First Quantum Ground State of Rotation in Two Dimensions Achieved
A levitated nanoparticle dumbbell has been cooled to its quantum ground state along two rotational axes for the first time, according to a paper published April 6 in Nature Physics. The result comes from physicists at the University of Vienna, TU Wien, and Ulm University, led by Markus Arndt, Uroš Delić, and Benjamin Stickler respectively, with Stephan Troyer listed as lead author.
The nanoparticle is a silica dumbbell composed of two fused spheres each 150 nanometers in diameter, containing on the order of 100 million atoms. Cooled to 20 microkelvin using coherent scattering cooling at 100 megawatts per square centimeter of light intensity, the rotor's orientation becomes uncertain by only about 20 microradians. For scale: the tip of the dumbbell wobbles less than one hundredth of an atom's diameter, and its angular position is known to better than the width of a bacterium.

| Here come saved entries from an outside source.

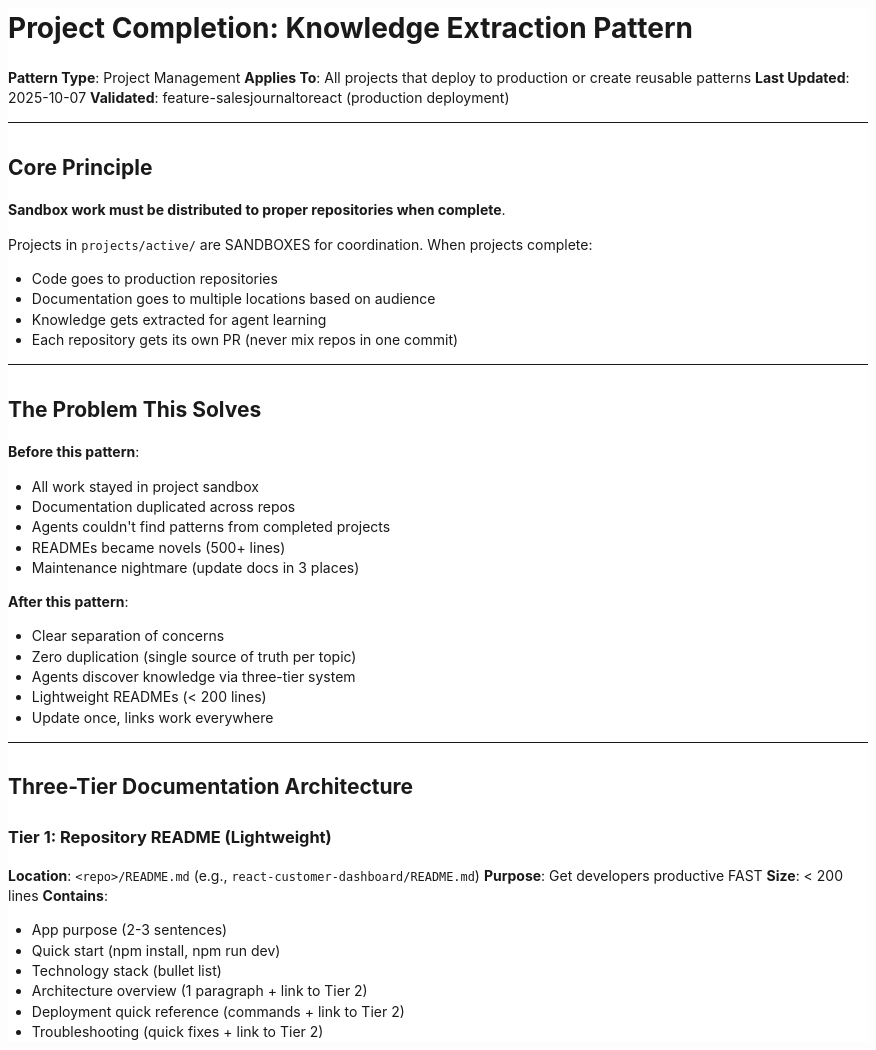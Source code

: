 # Project Completion: Knowledge Extraction Pattern

**Pattern Type**: Project Management
**Applies To**: All projects that deploy to production or create reusable patterns
**Last Updated**: 2025-10-07
**Validated**: feature-salesjournaltoreact (production deployment)

---

## Core Principle

**Sandbox work must be distributed to proper repositories when complete**.

Projects in `projects/active/` are SANDBOXES for coordination. When projects complete:
- Code goes to production repositories
- Documentation goes to multiple locations based on audience
- Knowledge gets extracted for agent learning
- Each repository gets its own PR (never mix repos in one commit)

---

## The Problem This Solves

**Before this pattern**:
- All work stayed in project sandbox
- Documentation duplicated across repos
- Agents couldn't find patterns from completed projects
- READMEs became novels (500+ lines)
- Maintenance nightmare (update docs in 3 places)

**After this pattern**:
- Clear separation of concerns
- Zero duplication (single source of truth per topic)
- Agents discover knowledge via three-tier system
- Lightweight READMEs (< 200 lines)
- Update once, links work everywhere

---

## Three-Tier Documentation Architecture

### Tier 1: Repository README (Lightweight)
**Location**: `<repo>/README.md` (e.g., `react-customer-dashboard/README.md`)
**Purpose**: Get developers productive FAST
**Size**: < 200 lines
**Contains**:
- App purpose (2-3 sentences)
- Quick start (npm install, npm run dev)
- Technology stack (bullet list)
- Architecture overview (1 paragraph + link to Tier 2)
- Deployment quick reference (commands + link to Tier 2)
- Troubleshooting (quick fixes + link to Tier 2)
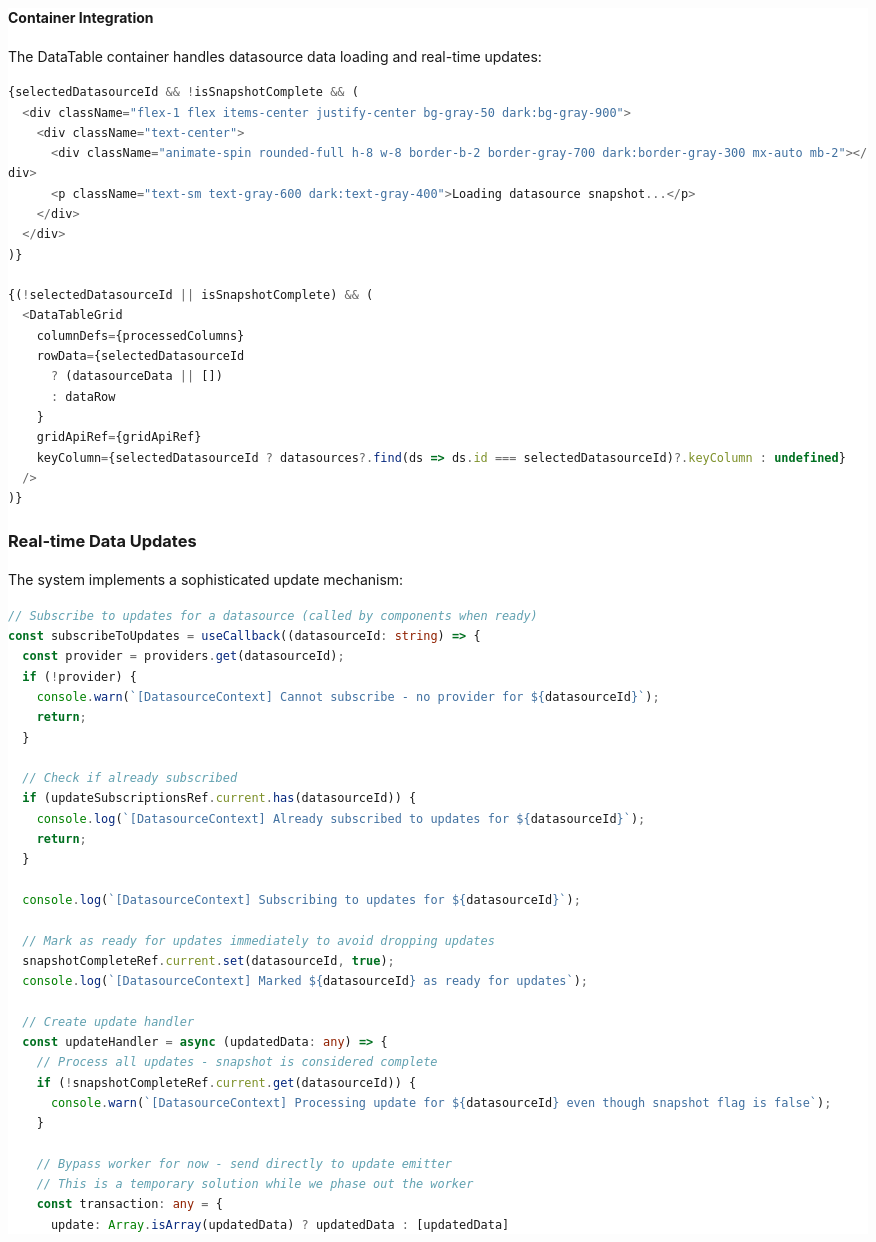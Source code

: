 #### Container Integration
The DataTable container handles datasource data loading and real-time updates:

```typescript
{selectedDatasourceId && !isSnapshotComplete && (
  <div className="flex-1 flex items-center justify-center bg-gray-50 dark:bg-gray-900">
    <div className="text-center">
      <div className="animate-spin rounded-full h-8 w-8 border-b-2 border-gray-700 dark:border-gray-300 mx-auto mb-2"></div>
      <p className="text-sm text-gray-600 dark:text-gray-400">Loading datasource snapshot...</p>
    </div>
  </div>
)}

{(!selectedDatasourceId || isSnapshotComplete) && (
  <DataTableGrid
    columnDefs={processedColumns}
    rowData={selectedDatasourceId 
      ? (datasourceData || []) 
      : dataRow
    }
    gridApiRef={gridApiRef}
    keyColumn={selectedDatasourceId ? datasources?.find(ds => ds.id === selectedDatasourceId)?.keyColumn : undefined}
  />
)}
```

### Real-time Data Updates

The system implements a sophisticated update mechanism:

```typescript
// Subscribe to updates for a datasource (called by components when ready)
const subscribeToUpdates = useCallback((datasourceId: string) => {
  const provider = providers.get(datasourceId);
  if (!provider) {
    console.warn(`[DatasourceContext] Cannot subscribe - no provider for ${datasourceId}`);
    return;
  }

  // Check if already subscribed
  if (updateSubscriptionsRef.current.has(datasourceId)) {
    console.log(`[DatasourceContext] Already subscribed to updates for ${datasourceId}`);
    return;
  }

  console.log(`[DatasourceContext] Subscribing to updates for ${datasourceId}`);
  
  // Mark as ready for updates immediately to avoid dropping updates
  snapshotCompleteRef.current.set(datasourceId, true);
  console.log(`[DatasourceContext] Marked ${datasourceId} as ready for updates`);
  
  // Create update handler
  const updateHandler = async (updatedData: any) => {
    // Process all updates - snapshot is considered complete
    if (!snapshotCompleteRef.current.get(datasourceId)) {
      console.warn(`[DatasourceContext] Processing update for ${datasourceId} even though snapshot flag is false`);
    }
    
    // Bypass worker for now - send directly to update emitter
    // This is a temporary solution while we phase out the worker
    const transaction: any = {
      update: Array.isArray(updatedData) ? updatedData : [updatedData]
```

The result extends a program six years in the making. Delić and Aspelmeyer achieved translational quantum ground state cooling of a levitated particle in Science 2020, demonstrating control over an object's position and momentum. The new paper tackles rotation: two librational modes corresponding to tilting in orthogonal directions. The prior rotational cooling record was one-dimensional, set by Lukas Novotny's group at ETH Zurich and published in Nature Physics in 2025.

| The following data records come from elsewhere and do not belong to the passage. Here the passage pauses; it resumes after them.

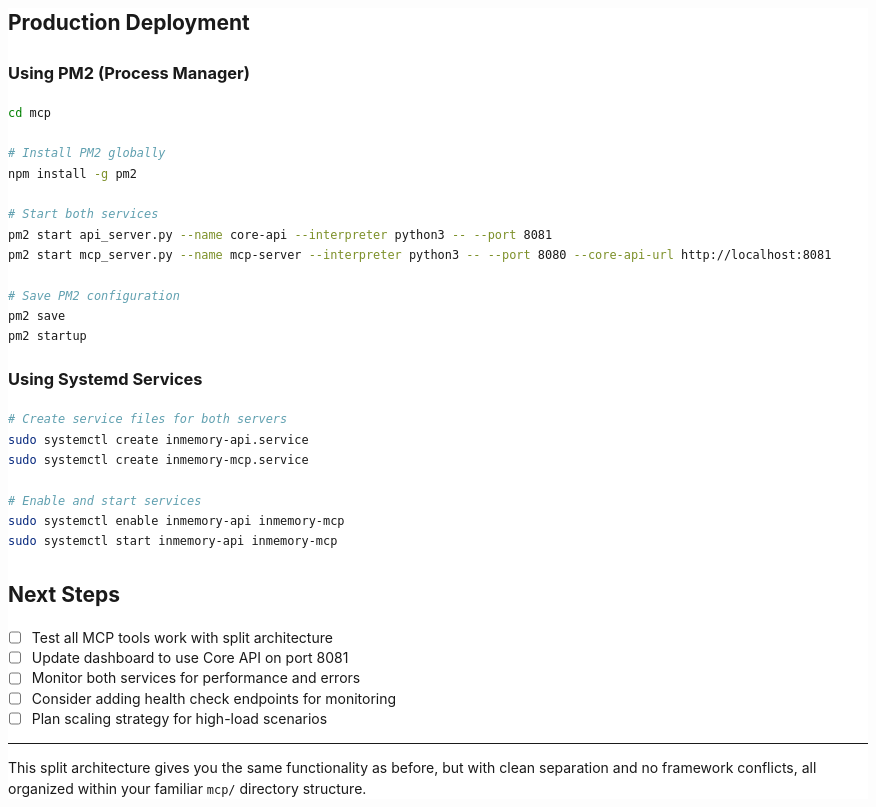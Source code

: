 ## Production Deployment

### Using PM2 (Process Manager)
```bash
cd mcp

# Install PM2 globally
npm install -g pm2

# Start both services
pm2 start api_server.py --name core-api --interpreter python3 -- --port 8081
pm2 start mcp_server.py --name mcp-server --interpreter python3 -- --port 8080 --core-api-url http://localhost:8081

# Save PM2 configuration
pm2 save
pm2 startup
```

### Using Systemd Services
```bash
# Create service files for both servers
sudo systemctl create inmemory-api.service
sudo systemctl create inmemory-mcp.service

# Enable and start services
sudo systemctl enable inmemory-api inmemory-mcp
sudo systemctl start inmemory-api inmemory-mcp
```

## Next Steps

- [ ] Test all MCP tools work with split architecture
- [ ] Update dashboard to use Core API on port 8081
- [ ] Monitor both services for performance and errors
- [ ] Consider adding health check endpoints for monitoring
- [ ] Plan scaling strategy for high-load scenarios

---

This split architecture gives you the same functionality as before, but with clean separation and no framework conflicts, all organized within your familiar `mcp/` directory structure.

The distinction that matters is the cooling method. Coherent scattering cooling uses a single intense laser to remove rotational kinetic energy directly via radiation pressure, without the multi-stage sympathetic cooling required in earlier work. The paper's own framing notes the approach scales favorably: larger particles are easier to cool this way. The implication is that the same technique could eventually reach molecules and molecular assemblies light enough to exhibit quantum wave behavior.
Levitated nanoparticle systems occupy an unusual position in quantum hardware. They are massive enough to potentially detect gravitational coupling effects but isolated enough from their environment to maintain quantum coherence for useful timescales. The field has described them as a potential third pillar of quantum technology alongside superconducting qubits and trapped ions, a framing that appears explicitly in a 2025 arXiv paper on nanorotor initialization.
The 2026 result does not settle what that third pillar will look like. Ground state cooling in two rotational modes is not coherent control, entanglement, or computation. The paper shows the particle is in its quantum ground state. It does not show what happens next. The researchers state they intend to push toward smaller structures, including entities roughly 100 times lighter than their current particle, where rotational quantum interference effects become potentially observable. Observing quantum interference is not the same as building with it. No levitated nanoparticle has been used in a quantum logic gate.
"This is a genuinely nice result in a system that has been trying to get here for a while," said a researcher in the field who asked not to be named. "The 2D aspect is real. Whether it changes anything practically depends on what you were planning to do with a levitated rotor."
The paper is in Nature Physics, DOI 10.1038/s41567-026-03219-1.